Hello, I am wondering if there is any possibility ...
# advanced-need-help
r
Hello, I am wondering if there is any possibility to list all available versions of kero's catalog versioned dataset ?
a
One simple way to get the list of all available versions would be to get a list of all folders in the high level folder.
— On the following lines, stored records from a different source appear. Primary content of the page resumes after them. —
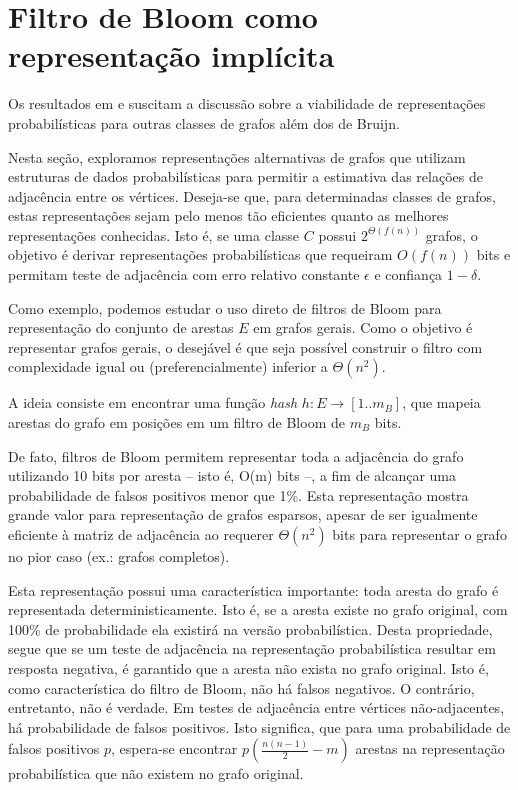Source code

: 
\section{Filtro de Bloom como representação implícita}\label{sec:graphs:repres}

Os resultados em \cite{pell2012scaling} e \cite{zhang2014these} suscitam a discussão sobre a viabilidade de representações probabilísticas para outras classes de grafos além dos de Bruijn.

Nesta seção, exploramos representações alternativas de grafos que utilizam estruturas de dados probabilísticas para permitir a estimativa das relações de adjacência entre os vértices. Deseja-se que, para determinadas classes de grafos, estas representações sejam pelo menos tão eficientes quanto as melhores representações conhecidas. Isto é, se uma classe $C$ possui $2^{\Theta(f(n))}$ grafos, o objetivo é derivar representações probabilísticas que requeiram $O(f(n))$ bits e permitam teste de adjacência com erro relativo constante $\epsilon$ e confiança $1 - \delta$.

Como exemplo, podemos estudar o uso direto de filtros de Bloom para representação do conjunto de arestas $E$ em grafos gerais. Como o objetivo é representar grafos gerais, o desejável é que seja possível construir o filtro com complexidade igual ou (preferencialmente) inferior a $\Theta(n^2)$. 

A ideia consiste em encontrar uma função \emph{hash} $h: E \to [1..m_B]$, que mapeia arestas do grafo em posições em um filtro de Bloom de $m_B$ bits.

De fato, filtros de Bloom permitem representar toda a adjacência do grafo utilizando 10 bits por aresta -- isto é, O(m) bits --, a fim de alcançar uma probabilidade de falsos positivos menor que 1\%. Esta representação mostra grande valor para representação de grafos esparsos, apesar de ser igualmente eficiente à matriz de adjacência ao requerer $\Theta(n^2)$ bits para representar o grafo no pior caso (ex.: grafos completos).

Esta representação possui uma característica importante: toda aresta do grafo é representada deterministicamente. Isto é, se a aresta existe no grafo original, com 100\% de probabilidade ela existirá na versão probabilística. Desta propriedade, segue que se um teste de adjacência na representação probabilística resultar em resposta negativa, é garantido que a aresta não exista no grafo original. Isto é, como característica do filtro de Bloom, não há falsos negativos. O contrário, entretanto, não é verdade. Em testes de adjacência entre vértices não-adjacentes, há probabilidade de falsos positivos. Isto significa, que para uma probabilidade de falsos positivos $p$, espera-se encontrar $p(\frac{n(n-1)}{2}-m)$ arestas na representação probabilística que não existem no grafo original.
Another approach is possibly to leave version as empty(not pass version), load the object in ipython session and run the following (code from VersionedDataset Implementation)
Copy code
dataset_name = catalog.load("<your_versioned_dataset_name>")
pattern = str(dataset_name._get_versioned_path("*"))
version_paths = sorted(dataset_name._glob_function(pattern), reverse=True)
I'm guessing @datajoely means the second approach
d
I did mean this, but didn't realise it was so complicated
Perhaps it makes sense to expose this as a property
The session store will eventually cover more of this
r
The best would be to expose catalog item before loading it. I would then call ds=catalog.get(„datasetname”) after that I could load any version I want and of course ask for list of available versions.
For exampl if I had raw DataSet then I could take filepath in order to get top level root directory of VersionedDataSet
d
so if you do
catalog.datasets.{dataset_name}
you get access to the lazy object not the data
so you can do everything @avan-sh suggests in an interactive session
r
Oh that’s great news for me.
d
but I think it makes sense for me to make this much easier for users
we do for partitioned dataset, no reason not to here
r
I see and agree it is quite complicated. Especially to load the single item in order to resolve all others versions.
d
yes
it's trivial to make a little convenience function
but not accessible to newbies
r
I thought that one has to load the single item. Actually it works without loading any item.
Copy code
dataset = catalog.datasets.__your_dataset_name___
pattern = dataset._get_versioned_path('*')

version_paths = sorted(dataset._glob_function(pattern), reverse=True)
Would be great to parse the paths and expose only versions, but I think I would manage to do that. Thank you guys.
Actually, this method works only for local filepath. In the case of
s3
protocol, I got the follwoing error:
Copy code
sorted(dataset._glob_function(pattern), reverse=True)

  File "/opt/miniconda3/envs/deep-identifier/lib/python3.8/site-packages/fsspec/asyn.py", line 91, in wrapper
    return sync(self.loop, func, *args, **kwargs)
  File "/opt/miniconda3/envs/deep-identifier/lib/python3.8/site-packages/fsspec/asyn.py", line 71, in sync
    raise return_result
  File "/opt/miniconda3/envs/deep-identifier/lib/python3.8/site-packages/fsspec/asyn.py", line 25, in _runner
    result[0] = await coro
  File "/opt/miniconda3/envs/deep-identifier/lib/python3.8/site-packages/s3fs/core.py", line 624, in _glob
    if path.startswith("*"):
AttributeError: 'PurePosixPath' object has no attribute 'startswith'
`
This helped
Copy code
dataset = catalog.datasets.__your_dataset_name___
pattern = dataset._get_versioned_path('*')

version_paths = sorted(dataset._glob_function(str(pattern)), reverse=True)
d
Yes that makes sense